> EXERCISE INSTRUCTIONS
Transcribe exactly, and without pictures, only the lines from the one bearing "Tellich. 31 Jul 47." through the final line of the data below.
****************
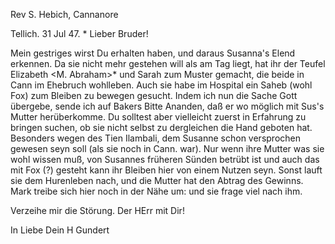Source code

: Rev S. Hebich, Cannanore

 Tellich. 31 Jul 47.
 <Samstag>*
Lieber Bruder!

Mein gestriges wirst Du erhalten haben, und daraus Susanna's Elend erkennen. Da sie nicht mehr gestehen will als am Tag liegt, hat ihr der Teufel Elizabeth <M. Abraham>* und Sarah zum Muster gemacht, die beide in Cann im Ehebruch wohlleben. Auch sie habe im Hospital ein Saheb (wohl Fox) zum Bleiben zu bewegen gesucht. Indem ich nun die Sache Gott übergebe, sende ich auf Bakers Bitte Ananden, daß er wo möglich mit Sus's Mutter herüberkomme. Du solltest aber vielleicht zuerst in Erfahrung zu bringen suchen, ob sie nicht selbst zu dergleichen die Hand geboten hat. Besonders wegen des Tien Ilambali, dem Susanne schon versprochen gewesen seyn soll (als sie noch in Cann. war). Nur wenn ihre Mutter was sie wohl wissen muß, von Susannes früheren Sünden betrübt ist und auch das mit Fox (?) gesteht kann ihr Bleiben hier von einem Nutzen seyn. Sonst lauft sie dem Hurenleben nach, und die Mutter hat den Abtrag des Gewinns. Mark treibe sich hier noch in der Nähe um: und sie frage viel nach ihm.

Verzeihe mir die Störung. Der HErr mit Dir!

 In Liebe
 Dein H Gundert

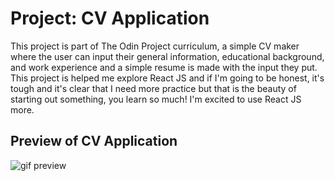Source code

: # Project: CV Application
This project is part of The Odin Project curriculum, a simple CV maker where the user can input their general information, educational background, and work experience and a simple resume is made with the input they put. This project is helped me explore React JS and if I'm going to be honest, it's tough and it's clear that I need more practice but that is the beauty of starting out something, you learn so much! I'm excited to use React JS more. 
## Preview of CV Application
![gif preview]()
****************
> PROBLEM SOLUTION
 Tellich. 31 Jul 47.
 <Samstag>*
Lieber Bruder!

Mein gestriges wirst Du erhalten haben, und daraus Susanna's Elend erkennen. Da sie nicht mehr gestehen will als am Tag liegt, hat ihr der Teufel Elizabeth <M. Abraham>* und Sarah zum Muster gemacht, die beide in Cann im Ehebruch wohlleben. Auch sie habe im Hospital ein Saheb (wohl Fox) zum Bleiben zu bewegen gesucht. Indem ich nun die Sache Gott übergebe, sende ich auf Bakers Bitte Ananden, daß er wo möglich mit Sus's Mutter herüberkomme. Du solltest aber vielleicht zuerst in Erfahrung zu bringen suchen, ob sie nicht selbst zu dergleichen die Hand geboten hat. Besonders wegen des Tien Ilambali, dem Susanne schon versprochen gewesen seyn soll (als sie noch in Cann. war). Nur wenn ihre Mutter was sie wohl wissen muß, von Susannes früheren Sünden betrübt ist und auch das mit Fox (?) gesteht kann ihr Bleiben hier von einem Nutzen seyn. Sonst lauft sie dem Hurenleben nach, und die Mutter hat den Abtrag des Gewinns. Mark treibe sich hier noch in der Nähe um: und sie frage viel nach ihm.

Verzeihe mir die Störung. Der HErr mit Dir!

 In Liebe
 Dein H Gundert

Source code

: # Project: CV Application
This project is part of The Odin Project curriculum, a simple CV maker where the user can input their general information, educational background, and work experience and a simple resume is made with the input they put. This project is helped me explore React JS and if I'm going to be honest, it's tough and it's clear that I need more practice but that is the beauty of starting out something, you learn so much! I'm excited to use React JS more. 
## Preview of CV Application
![gif preview]()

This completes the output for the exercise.